We use the expression in [30] for the synaptic release flux $j_{\text{Glu}}^{\text{syn}}$. The constant A controls the strength of synaptic release; this has been modified downward from [30] to achieve physiologically reasonable concentrations of extracellular glutamate. Following [30], we let the synaptic release of glutamate depend on neuronal membrane voltage as follows.

$$f_{\text{syn}}\left({\varphi }_{\text{ne}}\right)=(0.76mM)e^{-0.0044{({\varphi }_{\text{ne}}-8.66)}^2}.$$ (17)

The fluxes $j_{\text{Glu}}^{kl}$ are the glutamate recycling fluxes from compartment k to compartment l. The flux $j_{\text{Glu}}^{\text{gn}}$ represents the glutamate flux from the glia to neurons via glutamine conversion; we have opted for a simple model that does not explicitly model glutamine concentration. The fluxes $j_{\text{Glu}}^{kl}$ are all proportional to $c_{\text{Glu}}^k-R{c}_{\text{Glu}}^l$ for some constant R. The constant R is not equal to 1, and reflect the fact that glutamate is actively partitioned into the different compartments, neuronal, glial, and extracellular. In the absence of synaptic flux $j_{\text{Glu}}^{\text{syn}}$, we see that $g_{\text{Glu}}^k=0$ for all k if and only if:

$$c_{\text{Glu}}^{\text{g}}=R_{\text{g}}{c}_{\text{Glu}}^n,c_{\text{Glu}}^{\text{e}}=R_{\text{e}}{c}_{\text{Glu}}^{\text{g}}=R_{\text{e}}{R}_{\text{g}}{c}_{\text{Glu}}^{\text{n}}=R_{\text{n}}{c}_{\text{Glu}}^{\text{n}}.$$

We note that setting R_n = R_e R_g is the only choice that allows for a nontrivial solution to the above equations. The constants R_e and R_g are chosen to so that the steady state reflects the experimentally observed values of 10μmol/ℓ for $c_{\text{Glu}}^{\text{g}}$ [31], 0.01μmol/ℓ for $c_{\text{Glu}}^{\text{e}}$ [32] and $c_{\text{Glu}}^{\text{n}}=10\text{mmol}/\ell$ [32].
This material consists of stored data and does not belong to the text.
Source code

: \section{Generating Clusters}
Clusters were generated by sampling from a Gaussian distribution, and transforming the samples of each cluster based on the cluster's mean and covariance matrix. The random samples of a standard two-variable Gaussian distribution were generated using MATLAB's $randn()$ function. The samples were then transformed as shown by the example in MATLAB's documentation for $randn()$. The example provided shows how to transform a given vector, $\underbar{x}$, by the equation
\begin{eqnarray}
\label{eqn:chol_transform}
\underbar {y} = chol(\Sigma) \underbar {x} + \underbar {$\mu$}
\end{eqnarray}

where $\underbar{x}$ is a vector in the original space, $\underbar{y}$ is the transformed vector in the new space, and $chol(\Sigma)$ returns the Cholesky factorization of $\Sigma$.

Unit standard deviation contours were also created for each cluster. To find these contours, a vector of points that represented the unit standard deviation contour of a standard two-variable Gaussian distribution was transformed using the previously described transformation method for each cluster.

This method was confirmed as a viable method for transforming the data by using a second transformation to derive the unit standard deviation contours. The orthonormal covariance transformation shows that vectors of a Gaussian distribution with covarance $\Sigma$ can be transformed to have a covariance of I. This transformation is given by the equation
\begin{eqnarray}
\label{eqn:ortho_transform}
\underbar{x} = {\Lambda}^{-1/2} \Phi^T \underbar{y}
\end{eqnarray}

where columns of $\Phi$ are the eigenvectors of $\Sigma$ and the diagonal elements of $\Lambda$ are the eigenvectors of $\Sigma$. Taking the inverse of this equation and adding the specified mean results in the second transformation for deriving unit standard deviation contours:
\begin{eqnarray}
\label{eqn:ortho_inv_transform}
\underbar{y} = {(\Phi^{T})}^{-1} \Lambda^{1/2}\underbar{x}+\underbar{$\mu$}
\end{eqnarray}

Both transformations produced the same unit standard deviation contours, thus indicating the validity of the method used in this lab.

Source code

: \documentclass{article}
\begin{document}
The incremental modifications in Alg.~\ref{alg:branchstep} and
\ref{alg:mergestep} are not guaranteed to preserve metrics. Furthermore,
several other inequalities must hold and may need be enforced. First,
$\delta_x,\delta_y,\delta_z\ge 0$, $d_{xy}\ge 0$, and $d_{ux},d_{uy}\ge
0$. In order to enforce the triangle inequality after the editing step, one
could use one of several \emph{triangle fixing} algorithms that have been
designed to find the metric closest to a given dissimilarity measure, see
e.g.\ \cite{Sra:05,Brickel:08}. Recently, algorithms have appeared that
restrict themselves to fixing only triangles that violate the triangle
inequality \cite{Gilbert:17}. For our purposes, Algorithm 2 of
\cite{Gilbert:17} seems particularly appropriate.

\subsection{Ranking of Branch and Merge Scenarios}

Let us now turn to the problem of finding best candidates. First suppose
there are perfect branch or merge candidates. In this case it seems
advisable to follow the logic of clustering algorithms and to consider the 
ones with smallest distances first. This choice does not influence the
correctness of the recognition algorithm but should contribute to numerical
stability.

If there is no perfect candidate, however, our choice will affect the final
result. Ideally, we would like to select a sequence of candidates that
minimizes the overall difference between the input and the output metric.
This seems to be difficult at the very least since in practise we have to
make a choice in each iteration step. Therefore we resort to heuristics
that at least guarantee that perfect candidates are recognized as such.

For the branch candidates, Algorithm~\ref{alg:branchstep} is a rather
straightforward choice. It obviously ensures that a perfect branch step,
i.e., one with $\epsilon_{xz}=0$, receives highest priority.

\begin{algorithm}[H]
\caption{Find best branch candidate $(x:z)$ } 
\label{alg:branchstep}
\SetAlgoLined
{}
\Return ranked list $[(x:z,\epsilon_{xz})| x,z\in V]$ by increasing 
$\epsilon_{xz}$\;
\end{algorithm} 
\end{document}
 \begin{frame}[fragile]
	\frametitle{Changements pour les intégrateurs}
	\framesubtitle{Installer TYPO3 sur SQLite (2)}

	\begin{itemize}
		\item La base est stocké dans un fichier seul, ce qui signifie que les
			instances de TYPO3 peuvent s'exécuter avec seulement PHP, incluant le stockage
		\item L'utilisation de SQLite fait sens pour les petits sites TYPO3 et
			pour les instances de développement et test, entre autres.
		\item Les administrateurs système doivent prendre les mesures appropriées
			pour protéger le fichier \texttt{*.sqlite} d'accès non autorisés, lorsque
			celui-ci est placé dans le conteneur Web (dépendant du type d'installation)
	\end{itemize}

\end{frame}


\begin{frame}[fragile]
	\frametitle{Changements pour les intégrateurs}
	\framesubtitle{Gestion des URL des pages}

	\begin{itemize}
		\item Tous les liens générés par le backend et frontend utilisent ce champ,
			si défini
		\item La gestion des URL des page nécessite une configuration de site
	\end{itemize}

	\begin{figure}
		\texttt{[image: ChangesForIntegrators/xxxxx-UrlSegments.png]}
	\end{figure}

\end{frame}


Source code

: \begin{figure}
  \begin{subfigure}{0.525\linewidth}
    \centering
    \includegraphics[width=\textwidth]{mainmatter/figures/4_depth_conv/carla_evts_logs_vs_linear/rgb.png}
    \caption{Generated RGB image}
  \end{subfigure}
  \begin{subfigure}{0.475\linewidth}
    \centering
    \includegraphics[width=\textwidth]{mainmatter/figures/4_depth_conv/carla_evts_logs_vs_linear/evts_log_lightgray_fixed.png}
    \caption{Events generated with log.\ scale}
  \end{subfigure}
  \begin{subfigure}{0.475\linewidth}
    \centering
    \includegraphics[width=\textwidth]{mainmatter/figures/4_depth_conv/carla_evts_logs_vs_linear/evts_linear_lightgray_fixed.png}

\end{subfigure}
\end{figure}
The rates B_e and B_g are the reabsorption rate and glutamate-glutamine cycle rate, and ν is a fraction of extracellular glutamate that get recycled back to the neurons near steady state. The value of B_e is taken from [33]. For the glutamate-glutamine recycling rate, we have chosen to let B_g = B_e/2, given that glutamate in the glutamate-glutamine cycle must traverse two membranes, the glial and neuronal membranes. We have checked that the conclusions of our simulations is not sensitive to the choice of B_g so long as it is greater than B_e/2 and is comparable in magnitude to B_e. The parameters and their values are summarized in Table 1. We note that the recent work of [16] includes a glutamate dynamics model, except that the authors focus on release of glutamate by glia through reverse uptake rather than neuronal release modeled here.

Table 1. Glutamate-Glutamine cycle parameters.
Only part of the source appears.